Exercise description: When the string "prices" occurs in a line of the records, show that line.

Data extracted from a collection:
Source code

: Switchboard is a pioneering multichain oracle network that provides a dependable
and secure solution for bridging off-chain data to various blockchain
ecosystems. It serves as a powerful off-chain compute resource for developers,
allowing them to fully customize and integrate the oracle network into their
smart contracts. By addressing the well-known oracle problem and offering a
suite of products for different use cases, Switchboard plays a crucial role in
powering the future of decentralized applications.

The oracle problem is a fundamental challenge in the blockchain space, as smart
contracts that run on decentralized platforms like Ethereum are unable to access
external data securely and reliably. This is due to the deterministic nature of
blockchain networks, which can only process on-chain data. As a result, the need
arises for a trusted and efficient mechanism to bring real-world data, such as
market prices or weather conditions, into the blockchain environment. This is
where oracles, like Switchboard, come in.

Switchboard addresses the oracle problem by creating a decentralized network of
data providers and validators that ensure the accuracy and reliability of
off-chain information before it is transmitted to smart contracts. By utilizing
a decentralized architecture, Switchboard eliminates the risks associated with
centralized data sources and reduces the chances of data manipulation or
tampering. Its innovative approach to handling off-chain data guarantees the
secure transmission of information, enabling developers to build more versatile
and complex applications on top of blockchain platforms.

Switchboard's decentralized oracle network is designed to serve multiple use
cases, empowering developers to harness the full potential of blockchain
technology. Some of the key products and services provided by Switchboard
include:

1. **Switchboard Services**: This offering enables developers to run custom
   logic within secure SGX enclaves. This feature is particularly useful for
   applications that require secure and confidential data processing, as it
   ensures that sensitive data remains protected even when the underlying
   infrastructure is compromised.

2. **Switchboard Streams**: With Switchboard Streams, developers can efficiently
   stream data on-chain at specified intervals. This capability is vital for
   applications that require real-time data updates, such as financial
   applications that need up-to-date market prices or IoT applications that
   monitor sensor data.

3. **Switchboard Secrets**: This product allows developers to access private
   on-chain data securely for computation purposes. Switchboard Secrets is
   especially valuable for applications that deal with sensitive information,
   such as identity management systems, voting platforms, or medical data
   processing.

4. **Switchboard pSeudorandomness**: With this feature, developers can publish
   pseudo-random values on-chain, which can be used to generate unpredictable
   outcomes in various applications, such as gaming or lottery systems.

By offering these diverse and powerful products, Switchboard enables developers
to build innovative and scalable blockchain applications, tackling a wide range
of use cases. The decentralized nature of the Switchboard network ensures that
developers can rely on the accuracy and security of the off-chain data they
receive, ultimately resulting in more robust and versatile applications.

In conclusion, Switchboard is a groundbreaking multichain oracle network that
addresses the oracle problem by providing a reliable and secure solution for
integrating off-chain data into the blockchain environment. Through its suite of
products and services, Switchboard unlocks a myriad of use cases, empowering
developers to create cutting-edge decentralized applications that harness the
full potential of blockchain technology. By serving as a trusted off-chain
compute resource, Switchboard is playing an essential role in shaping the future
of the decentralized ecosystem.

Response to this exercise:
market prices or weather conditions, into the blockchain environment. This is
   applications that need up-to-date market prices or IoT applications that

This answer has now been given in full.